Thursday, May 16, 2013

GSA Stiffs 1,334 Small Businesses

A Congressional investigation report released today by the House Small Business Committee demonstrates that Government Services Administration small business contractors in the Multiple Awards Schedules program were underpaid more than $3 million because the agency failed to honor the minimum payments provisions of GSA's own contracts with these vendors.  GSA's MAS program encourages small businesses to offer products and services to locally based federal agencies at fixed prices for relatively small quantities. In order to qualify for the program, each small business most endure an expensive and arduous vetting process, and promise to sell $25,000.00 in products or services to federal purchasers during the first two years of participation, and a minimum of $25,000.00 each year after that. 
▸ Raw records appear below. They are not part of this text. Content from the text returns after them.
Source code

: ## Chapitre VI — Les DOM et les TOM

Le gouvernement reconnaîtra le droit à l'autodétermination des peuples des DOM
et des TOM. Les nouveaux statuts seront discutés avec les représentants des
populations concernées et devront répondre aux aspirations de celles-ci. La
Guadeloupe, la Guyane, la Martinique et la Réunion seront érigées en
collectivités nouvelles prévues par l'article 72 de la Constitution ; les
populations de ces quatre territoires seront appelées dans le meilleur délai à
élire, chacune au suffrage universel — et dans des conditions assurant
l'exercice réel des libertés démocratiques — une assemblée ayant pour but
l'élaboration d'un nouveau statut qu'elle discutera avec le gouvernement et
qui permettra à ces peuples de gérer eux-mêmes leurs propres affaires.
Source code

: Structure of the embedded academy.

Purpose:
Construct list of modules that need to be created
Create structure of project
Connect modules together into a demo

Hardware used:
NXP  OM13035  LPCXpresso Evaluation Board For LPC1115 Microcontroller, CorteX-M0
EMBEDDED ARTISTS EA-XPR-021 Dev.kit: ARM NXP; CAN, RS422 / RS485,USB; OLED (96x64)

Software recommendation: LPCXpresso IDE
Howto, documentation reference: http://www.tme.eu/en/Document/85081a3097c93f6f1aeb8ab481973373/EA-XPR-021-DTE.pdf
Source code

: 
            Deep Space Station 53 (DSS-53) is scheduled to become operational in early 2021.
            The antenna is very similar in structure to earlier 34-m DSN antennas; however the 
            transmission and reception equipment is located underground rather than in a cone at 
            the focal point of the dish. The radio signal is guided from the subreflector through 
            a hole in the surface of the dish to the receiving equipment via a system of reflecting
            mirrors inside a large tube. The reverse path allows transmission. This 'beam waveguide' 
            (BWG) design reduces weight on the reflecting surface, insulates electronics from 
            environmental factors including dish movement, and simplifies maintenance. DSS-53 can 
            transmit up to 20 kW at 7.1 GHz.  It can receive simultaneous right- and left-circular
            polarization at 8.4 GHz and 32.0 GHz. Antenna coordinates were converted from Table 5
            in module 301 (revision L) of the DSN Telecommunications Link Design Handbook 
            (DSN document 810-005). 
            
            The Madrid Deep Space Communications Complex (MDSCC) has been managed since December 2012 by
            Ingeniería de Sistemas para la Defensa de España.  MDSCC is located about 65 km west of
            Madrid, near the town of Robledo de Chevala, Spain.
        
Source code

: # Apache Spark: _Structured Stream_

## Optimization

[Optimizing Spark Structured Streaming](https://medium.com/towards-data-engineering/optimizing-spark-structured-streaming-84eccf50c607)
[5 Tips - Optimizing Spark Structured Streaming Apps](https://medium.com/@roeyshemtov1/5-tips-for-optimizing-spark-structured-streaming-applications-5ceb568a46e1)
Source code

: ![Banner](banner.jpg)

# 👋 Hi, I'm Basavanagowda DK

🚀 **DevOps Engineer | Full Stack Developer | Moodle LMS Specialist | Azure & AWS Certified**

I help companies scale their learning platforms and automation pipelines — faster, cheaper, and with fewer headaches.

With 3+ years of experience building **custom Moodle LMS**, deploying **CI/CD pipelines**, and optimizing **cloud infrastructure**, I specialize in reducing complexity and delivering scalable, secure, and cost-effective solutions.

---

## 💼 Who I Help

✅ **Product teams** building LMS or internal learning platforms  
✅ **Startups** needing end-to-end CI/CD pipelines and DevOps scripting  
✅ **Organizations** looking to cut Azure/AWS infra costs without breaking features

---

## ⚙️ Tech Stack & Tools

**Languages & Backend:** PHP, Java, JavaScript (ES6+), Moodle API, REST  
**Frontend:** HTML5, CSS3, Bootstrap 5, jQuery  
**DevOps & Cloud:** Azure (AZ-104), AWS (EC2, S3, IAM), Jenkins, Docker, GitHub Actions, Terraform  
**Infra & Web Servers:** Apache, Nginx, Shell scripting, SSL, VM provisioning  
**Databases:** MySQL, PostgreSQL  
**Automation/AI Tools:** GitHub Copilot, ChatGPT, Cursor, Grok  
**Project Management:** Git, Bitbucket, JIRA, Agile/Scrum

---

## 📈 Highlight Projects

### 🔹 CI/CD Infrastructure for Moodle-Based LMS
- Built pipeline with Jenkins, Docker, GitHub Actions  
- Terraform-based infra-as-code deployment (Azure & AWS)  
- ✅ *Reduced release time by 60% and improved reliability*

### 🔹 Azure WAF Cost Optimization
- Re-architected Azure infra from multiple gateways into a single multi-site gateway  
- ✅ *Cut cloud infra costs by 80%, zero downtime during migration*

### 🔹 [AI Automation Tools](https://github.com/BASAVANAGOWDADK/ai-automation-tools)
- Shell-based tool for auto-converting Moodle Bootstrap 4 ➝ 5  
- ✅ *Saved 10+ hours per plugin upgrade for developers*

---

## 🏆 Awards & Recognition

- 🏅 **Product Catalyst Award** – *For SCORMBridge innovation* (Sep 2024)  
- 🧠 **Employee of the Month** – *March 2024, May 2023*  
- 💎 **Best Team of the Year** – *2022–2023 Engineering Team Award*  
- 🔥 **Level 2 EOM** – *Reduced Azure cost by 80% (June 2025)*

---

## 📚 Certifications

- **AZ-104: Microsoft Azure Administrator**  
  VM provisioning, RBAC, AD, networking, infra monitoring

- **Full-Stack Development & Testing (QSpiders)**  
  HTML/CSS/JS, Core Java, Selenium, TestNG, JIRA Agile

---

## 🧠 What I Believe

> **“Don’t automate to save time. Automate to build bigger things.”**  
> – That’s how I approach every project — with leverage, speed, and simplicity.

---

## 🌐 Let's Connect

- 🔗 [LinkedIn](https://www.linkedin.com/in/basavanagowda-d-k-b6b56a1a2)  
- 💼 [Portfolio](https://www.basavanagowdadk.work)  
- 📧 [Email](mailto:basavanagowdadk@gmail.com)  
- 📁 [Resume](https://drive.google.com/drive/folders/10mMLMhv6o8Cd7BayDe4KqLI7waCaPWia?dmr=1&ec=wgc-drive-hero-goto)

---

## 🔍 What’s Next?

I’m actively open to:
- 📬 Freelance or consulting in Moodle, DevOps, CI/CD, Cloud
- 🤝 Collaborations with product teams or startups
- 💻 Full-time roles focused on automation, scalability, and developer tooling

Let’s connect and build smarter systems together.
Those businesses which qualify, but fail to meet the sales quotas, are eliminated from the program. GSA's own contract form imposes on itself an obligation to make a minimum payment of $2,500.00 to eliminated sellers who failed to get awards of that amount before they are dumped. House Small Business Committee Chairman Sam Graves (R-Mo.) acknowledged that the MAS program is supposed to promote government efficiency and encourage small business participation. "But when federal agencies don't live up to their end of the bargain, small businesses are discouraged from competing, and taxpayers lose the benefits of government efficiency," Graves said in announcing the findings of his investigation.

Apparently, for the last ten years, no one at GSA was responsible for making the minimum payments to terminated MAS contractors, though GSA wrote the form of contract each small business was required to sign to get in on the program.